EPEC induces microtubule depletion in intestinal epithelial cells. We used polarized monolayers of Caco-2 intestinal brush border cells grown on permeable filters as a model of EPEC infection which more closely resembles the small intestinal mucosa than the commonly used undifferentiated epithelial cells of nonintestinal origin. Twelve-day-old fully differentiated Caco-2 cells were infected with a synchronized bacterial culture (primed bacteria) which, due to expression of bundle-forming pili (13), results in the formation of bacterial aggregates which rapidly adhere to Caco-2 cells. Priming also results in expression of the LEE FTTSS and intimin such that bacteria rapidly (<30 min) translocate effectors and produce A/E lesions on contact with host cells (5). In this study, to examine microtubules, cells were infected with primed bacteria for 1 h, washed to remove nonadhering bacteria, extracted in 0.5% Triton X-100 for 30 s, and fixed in 0.3% glutaraldehyde in BRB80 (80 mM PIPES, 1 mM MgCl2, 1 mM EGTA, pH 6.8) buffer. Mouse monoclonal {alpha}- and ß-tubulin (Sigma) or rat tubulin antibodies (AbCam) were used for microtubule staining in conjunction with Alexa488 (green)- and Alexa594 (red)-conjugated goat anti-mouse or anti-rat immunoglobulin G second antibody conjugates (Molecular Probes). Fluorescein- or rhodamine-conjugated phalloidin (Sigma) was used to stain cell actin, and bacteria were stained with propidium iodide (Molecular Probes). Fluorescence imaging was performed using a Leica TCS SPII Spectral Confocal Microscope, and confocal illustrations show either single-image sections or image projections through the cell.

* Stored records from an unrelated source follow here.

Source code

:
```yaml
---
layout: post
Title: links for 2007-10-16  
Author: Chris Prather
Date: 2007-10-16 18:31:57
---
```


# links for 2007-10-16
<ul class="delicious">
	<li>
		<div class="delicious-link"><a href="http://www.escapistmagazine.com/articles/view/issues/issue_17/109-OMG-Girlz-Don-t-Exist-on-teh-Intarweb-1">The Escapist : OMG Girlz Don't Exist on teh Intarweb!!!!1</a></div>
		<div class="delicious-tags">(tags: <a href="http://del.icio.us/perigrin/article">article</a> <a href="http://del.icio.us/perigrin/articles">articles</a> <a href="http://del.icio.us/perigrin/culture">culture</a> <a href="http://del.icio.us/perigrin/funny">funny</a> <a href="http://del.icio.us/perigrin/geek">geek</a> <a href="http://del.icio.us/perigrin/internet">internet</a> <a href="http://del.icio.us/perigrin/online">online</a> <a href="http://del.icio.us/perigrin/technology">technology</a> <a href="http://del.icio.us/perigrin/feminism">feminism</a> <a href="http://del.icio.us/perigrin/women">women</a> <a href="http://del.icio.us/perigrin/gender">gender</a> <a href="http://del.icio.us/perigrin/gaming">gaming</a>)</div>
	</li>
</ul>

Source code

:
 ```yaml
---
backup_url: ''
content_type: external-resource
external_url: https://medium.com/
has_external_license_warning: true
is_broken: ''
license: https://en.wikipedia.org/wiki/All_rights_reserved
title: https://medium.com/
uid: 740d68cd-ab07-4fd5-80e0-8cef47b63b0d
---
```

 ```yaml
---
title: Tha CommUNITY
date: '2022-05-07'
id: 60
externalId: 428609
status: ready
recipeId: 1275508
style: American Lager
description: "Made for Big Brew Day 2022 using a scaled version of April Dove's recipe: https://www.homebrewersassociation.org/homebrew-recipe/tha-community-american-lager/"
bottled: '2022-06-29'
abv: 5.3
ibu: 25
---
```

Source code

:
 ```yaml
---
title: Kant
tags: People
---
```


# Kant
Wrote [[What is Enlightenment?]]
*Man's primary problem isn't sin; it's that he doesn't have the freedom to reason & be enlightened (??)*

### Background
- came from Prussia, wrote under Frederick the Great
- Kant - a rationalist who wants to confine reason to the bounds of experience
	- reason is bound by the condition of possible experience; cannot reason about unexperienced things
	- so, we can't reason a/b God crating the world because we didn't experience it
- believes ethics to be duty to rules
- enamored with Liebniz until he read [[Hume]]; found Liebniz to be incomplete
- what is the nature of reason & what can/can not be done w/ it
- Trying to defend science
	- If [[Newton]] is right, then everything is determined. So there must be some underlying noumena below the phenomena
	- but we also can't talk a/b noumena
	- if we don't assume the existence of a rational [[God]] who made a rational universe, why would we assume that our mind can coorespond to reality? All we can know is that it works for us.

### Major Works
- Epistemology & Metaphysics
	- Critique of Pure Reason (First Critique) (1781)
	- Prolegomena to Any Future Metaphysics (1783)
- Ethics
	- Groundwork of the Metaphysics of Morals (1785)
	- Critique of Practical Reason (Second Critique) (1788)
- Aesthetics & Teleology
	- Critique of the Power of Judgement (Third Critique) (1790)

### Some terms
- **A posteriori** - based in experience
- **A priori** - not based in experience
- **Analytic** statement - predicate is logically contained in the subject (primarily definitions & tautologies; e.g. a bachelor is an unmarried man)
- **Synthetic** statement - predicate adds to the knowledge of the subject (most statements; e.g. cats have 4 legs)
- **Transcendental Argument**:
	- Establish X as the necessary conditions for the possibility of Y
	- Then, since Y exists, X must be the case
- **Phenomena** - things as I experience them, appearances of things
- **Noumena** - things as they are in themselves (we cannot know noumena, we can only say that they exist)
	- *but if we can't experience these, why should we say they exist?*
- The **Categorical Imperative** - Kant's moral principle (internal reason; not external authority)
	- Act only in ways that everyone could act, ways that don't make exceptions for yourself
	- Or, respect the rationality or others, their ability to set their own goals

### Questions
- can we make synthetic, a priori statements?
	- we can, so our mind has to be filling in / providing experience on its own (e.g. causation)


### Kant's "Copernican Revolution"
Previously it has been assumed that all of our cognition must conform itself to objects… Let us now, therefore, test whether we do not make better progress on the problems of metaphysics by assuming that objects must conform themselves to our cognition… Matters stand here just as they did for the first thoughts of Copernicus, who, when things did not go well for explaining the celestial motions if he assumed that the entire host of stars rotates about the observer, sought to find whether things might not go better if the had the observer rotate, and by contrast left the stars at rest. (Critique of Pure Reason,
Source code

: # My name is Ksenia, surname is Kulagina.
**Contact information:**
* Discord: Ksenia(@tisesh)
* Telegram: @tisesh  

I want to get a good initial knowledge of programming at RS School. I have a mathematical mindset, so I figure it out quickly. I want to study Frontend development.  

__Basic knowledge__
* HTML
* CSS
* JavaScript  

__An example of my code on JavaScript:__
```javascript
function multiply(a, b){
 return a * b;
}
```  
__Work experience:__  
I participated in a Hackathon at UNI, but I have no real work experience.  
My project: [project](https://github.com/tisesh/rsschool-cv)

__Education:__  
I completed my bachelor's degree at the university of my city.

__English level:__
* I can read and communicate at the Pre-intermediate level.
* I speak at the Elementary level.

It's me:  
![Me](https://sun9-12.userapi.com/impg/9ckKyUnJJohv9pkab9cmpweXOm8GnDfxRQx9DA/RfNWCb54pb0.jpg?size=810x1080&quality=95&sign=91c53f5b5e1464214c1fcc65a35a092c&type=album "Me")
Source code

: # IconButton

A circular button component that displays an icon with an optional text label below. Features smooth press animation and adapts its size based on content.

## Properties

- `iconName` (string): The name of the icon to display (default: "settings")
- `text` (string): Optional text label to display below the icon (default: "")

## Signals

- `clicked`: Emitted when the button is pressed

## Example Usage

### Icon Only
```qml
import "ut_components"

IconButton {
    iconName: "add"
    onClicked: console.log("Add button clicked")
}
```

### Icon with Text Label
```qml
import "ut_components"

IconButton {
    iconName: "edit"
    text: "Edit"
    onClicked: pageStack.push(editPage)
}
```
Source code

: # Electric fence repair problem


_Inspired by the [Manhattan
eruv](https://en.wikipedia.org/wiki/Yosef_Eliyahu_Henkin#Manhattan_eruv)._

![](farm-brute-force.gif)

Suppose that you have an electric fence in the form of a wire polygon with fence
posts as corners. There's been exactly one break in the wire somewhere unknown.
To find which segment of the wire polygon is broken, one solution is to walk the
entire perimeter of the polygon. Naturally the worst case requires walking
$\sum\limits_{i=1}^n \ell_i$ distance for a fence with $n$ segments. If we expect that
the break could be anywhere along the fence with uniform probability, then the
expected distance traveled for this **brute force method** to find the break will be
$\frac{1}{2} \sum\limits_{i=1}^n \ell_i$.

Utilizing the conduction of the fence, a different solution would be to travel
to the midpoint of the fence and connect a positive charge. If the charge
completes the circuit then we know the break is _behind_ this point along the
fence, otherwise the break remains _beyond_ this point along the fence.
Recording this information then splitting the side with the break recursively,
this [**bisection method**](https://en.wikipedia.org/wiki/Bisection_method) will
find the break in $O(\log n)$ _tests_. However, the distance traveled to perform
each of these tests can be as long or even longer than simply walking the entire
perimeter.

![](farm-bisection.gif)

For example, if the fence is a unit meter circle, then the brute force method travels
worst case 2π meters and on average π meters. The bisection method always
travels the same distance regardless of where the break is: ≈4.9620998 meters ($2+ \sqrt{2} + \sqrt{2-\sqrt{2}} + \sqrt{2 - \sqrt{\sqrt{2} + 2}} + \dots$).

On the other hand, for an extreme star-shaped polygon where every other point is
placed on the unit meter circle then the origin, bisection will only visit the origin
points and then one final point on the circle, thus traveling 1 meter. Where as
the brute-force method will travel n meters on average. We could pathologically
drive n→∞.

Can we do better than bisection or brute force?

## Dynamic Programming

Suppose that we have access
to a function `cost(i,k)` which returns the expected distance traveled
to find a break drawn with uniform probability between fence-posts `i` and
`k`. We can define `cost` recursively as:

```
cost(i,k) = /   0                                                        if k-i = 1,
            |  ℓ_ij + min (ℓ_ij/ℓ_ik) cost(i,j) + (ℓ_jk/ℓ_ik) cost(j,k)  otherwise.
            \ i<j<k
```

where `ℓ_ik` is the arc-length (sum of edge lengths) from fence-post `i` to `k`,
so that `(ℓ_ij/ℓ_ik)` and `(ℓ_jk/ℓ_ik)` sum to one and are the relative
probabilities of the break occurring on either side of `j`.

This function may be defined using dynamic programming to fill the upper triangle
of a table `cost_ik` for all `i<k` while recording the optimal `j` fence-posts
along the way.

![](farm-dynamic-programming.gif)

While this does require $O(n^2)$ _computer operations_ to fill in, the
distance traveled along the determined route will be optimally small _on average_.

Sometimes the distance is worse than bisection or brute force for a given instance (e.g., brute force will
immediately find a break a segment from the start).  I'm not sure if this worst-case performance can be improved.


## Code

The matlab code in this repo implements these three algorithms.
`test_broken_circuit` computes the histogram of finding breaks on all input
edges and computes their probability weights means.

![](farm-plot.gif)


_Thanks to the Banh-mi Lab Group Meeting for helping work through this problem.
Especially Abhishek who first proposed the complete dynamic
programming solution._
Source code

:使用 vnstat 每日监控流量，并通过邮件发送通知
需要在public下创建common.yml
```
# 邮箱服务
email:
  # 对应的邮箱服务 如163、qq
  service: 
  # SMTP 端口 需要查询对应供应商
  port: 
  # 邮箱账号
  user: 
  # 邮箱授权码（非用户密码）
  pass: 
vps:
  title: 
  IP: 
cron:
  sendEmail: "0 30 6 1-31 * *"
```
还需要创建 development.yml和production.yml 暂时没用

In uninfected Caco-2 cells, microtubules were observed to be heavily concentrated in the apical region of the cell just below the brush border (Fig. 2). Following 1 h of infection with wild-type EPEC strain E2348/69, we observed localized areas of microtubule depletion in the apical region of the cell which corresponded exactly to the site of adherent bacterial microcolonies (Fig. 2). This result shows that extracellular EPEC is able to disrupt or displace microtubules specifically from the cytosol immediately beneath adherent bacterial microcolonies. The lack of any observed effect on the microtubule cytoskeleton beneath microcolonies of E2348/69 mutant strain UMD880, which lacks an FTTSS (Fig. 2), shows that this effect on the microtubule cytoskeleton is dependent on a functional type III secretion system and effector protein translocation.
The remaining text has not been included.